#### Task directions
Repeat every record below exactly, omitting any pictures.

#### Data records
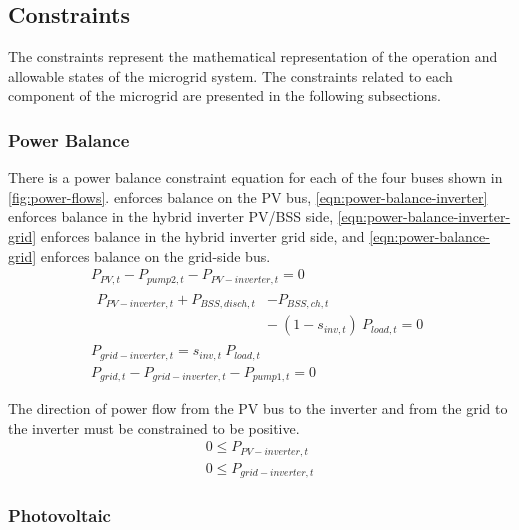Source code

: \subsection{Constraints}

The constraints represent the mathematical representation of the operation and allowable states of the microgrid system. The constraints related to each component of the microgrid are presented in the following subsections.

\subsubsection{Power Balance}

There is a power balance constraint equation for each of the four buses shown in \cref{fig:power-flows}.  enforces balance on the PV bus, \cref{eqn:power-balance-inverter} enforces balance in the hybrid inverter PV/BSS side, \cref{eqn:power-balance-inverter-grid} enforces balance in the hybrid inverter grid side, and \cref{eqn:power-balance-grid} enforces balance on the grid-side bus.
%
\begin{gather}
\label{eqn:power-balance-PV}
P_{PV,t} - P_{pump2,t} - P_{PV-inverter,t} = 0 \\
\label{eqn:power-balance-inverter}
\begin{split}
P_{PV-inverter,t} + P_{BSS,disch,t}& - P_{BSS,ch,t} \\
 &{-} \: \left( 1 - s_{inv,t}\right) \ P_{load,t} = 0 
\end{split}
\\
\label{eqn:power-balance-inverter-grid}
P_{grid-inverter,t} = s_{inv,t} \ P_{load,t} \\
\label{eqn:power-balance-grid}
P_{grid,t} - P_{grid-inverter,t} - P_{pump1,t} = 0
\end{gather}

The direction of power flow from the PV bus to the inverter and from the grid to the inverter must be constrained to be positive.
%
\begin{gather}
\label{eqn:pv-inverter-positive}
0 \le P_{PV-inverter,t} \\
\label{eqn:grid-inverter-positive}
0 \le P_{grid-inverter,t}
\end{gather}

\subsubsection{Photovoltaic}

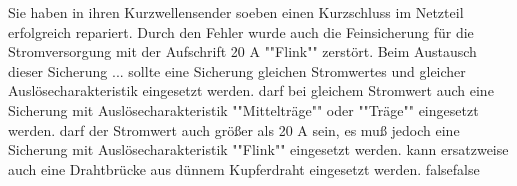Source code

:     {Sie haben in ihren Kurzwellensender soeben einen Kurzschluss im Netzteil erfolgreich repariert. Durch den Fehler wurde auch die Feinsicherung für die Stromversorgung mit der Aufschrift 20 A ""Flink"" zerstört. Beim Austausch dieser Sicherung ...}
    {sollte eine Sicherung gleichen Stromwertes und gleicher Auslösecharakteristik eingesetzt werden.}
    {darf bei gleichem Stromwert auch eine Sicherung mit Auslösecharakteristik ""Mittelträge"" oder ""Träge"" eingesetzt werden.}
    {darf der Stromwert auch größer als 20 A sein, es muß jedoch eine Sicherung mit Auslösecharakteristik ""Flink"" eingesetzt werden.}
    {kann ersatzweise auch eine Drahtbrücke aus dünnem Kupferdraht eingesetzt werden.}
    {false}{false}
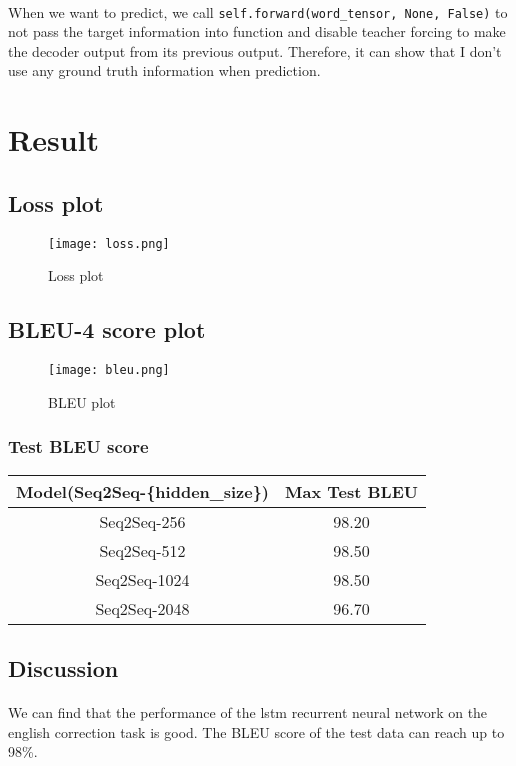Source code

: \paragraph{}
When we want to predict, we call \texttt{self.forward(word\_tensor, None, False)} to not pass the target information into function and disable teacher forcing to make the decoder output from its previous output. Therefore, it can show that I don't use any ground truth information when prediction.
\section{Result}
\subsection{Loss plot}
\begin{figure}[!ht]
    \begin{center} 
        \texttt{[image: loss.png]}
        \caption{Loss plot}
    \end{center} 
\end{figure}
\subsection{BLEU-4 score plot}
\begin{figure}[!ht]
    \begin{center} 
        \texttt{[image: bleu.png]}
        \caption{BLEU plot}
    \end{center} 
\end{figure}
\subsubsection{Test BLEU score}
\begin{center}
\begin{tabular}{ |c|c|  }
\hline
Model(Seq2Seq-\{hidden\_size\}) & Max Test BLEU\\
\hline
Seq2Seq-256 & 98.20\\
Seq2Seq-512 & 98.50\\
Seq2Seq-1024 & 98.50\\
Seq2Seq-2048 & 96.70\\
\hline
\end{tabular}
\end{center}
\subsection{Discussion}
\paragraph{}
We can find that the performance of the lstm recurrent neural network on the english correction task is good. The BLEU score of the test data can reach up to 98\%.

#### Answer for this exercise
Source code

: \subsection{Constraints}

The constraints represent the mathematical representation of the operation and allowable states of the microgrid system. The constraints related to each component of the microgrid are presented in the following subsections.

\subsubsection{Power Balance}

There is a power balance constraint equation for each of the four buses shown in \cref{fig:power-flows}.  enforces balance on the PV bus, \cref{eqn:power-balance-inverter} enforces balance in the hybrid inverter PV/BSS side, \cref{eqn:power-balance-inverter-grid} enforces balance in the hybrid inverter grid side, and \cref{eqn:power-balance-grid} enforces balance on the grid-side bus.
%
\begin{gather}
\label{eqn:power-balance-PV}
P_{PV,t} - P_{pump2,t} - P_{PV-inverter,t} = 0 \\
\label{eqn:power-balance-inverter}
\begin{split}
P_{PV-inverter,t} + P_{BSS,disch,t}& - P_{BSS,ch,t} \\
 &{-} \: \left( 1 - s_{inv,t}\right) \ P_{load,t} = 0 
\end{split}
\\
\label{eqn:power-balance-inverter-grid}
P_{grid-inverter,t} = s_{inv,t} \ P_{load,t} \\
\label{eqn:power-balance-grid}
P_{grid,t} - P_{grid-inverter,t} - P_{pump1,t} = 0
\end{gather}

The direction of power flow from the PV bus to the inverter and from the grid to the inverter must be constrained to be positive.
%
\begin{gather}
\label{eqn:pv-inverter-positive}
0 \le P_{PV-inverter,t} \\
\label{eqn:grid-inverter-positive}
0 \le P_{grid-inverter,t}
\end{gather}

\subsubsection{Photovoltaic}

Source code

:     {Sie haben in ihren Kurzwellensender soeben einen Kurzschluss im Netzteil erfolgreich repariert. Durch den Fehler wurde auch die Feinsicherung für die Stromversorgung mit der Aufschrift 20 A ""Flink"" zerstört. Beim Austausch dieser Sicherung ...}
    {sollte eine Sicherung gleichen Stromwertes und gleicher Auslösecharakteristik eingesetzt werden.}
    {darf bei gleichem Stromwert auch eine Sicherung mit Auslösecharakteristik ""Mittelträge"" oder ""Träge"" eingesetzt werden.}
    {darf der Stromwert auch größer als 20 A sein, es muß jedoch eine Sicherung mit Auslösecharakteristik ""Flink"" eingesetzt werden.}
    {kann ersatzweise auch eine Drahtbrücke aus dünnem Kupferdraht eingesetzt werden.}
    {false}{false}
Source code

: \paragraph{}
When we want to predict, we call \texttt{self.forward(word\_tensor, None, False)} to not pass the target information into function and disable teacher forcing to make the decoder output from its previous output. Therefore, it can show that I don't use any ground truth information when prediction.
\section{Result}
\subsection{Loss plot}
\begin{figure}[!ht]
    \begin{center} 
        \texttt{[image: loss.png]}
        \caption{Loss plot}
    \end{center} 
\end{figure}
\subsection{BLEU-4 score plot}
\begin{figure}[!ht]
    \begin{center} 
        \texttt{[image: bleu.png]}
        \caption{BLEU plot}
    \end{center} 
\end{figure}
\subsubsection{Test BLEU score}
\begin{center}
\begin{tabular}{ |c|c|  }
\hline
Model(Seq2Seq-\{hidden\_size\}) & Max Test BLEU\\
\hline
Seq2Seq-256 & 98.20\\
Seq2Seq-512 & 98.50\\
Seq2Seq-1024 & 98.50\\
Seq2Seq-2048 & 96.70\\
\hline
\end{tabular}
\end{center}
\subsection{Discussion}
\paragraph{}
We can find that the performance of the lstm recurrent neural network on the english correction task is good. The BLEU score of the test data can reach up to 98\%.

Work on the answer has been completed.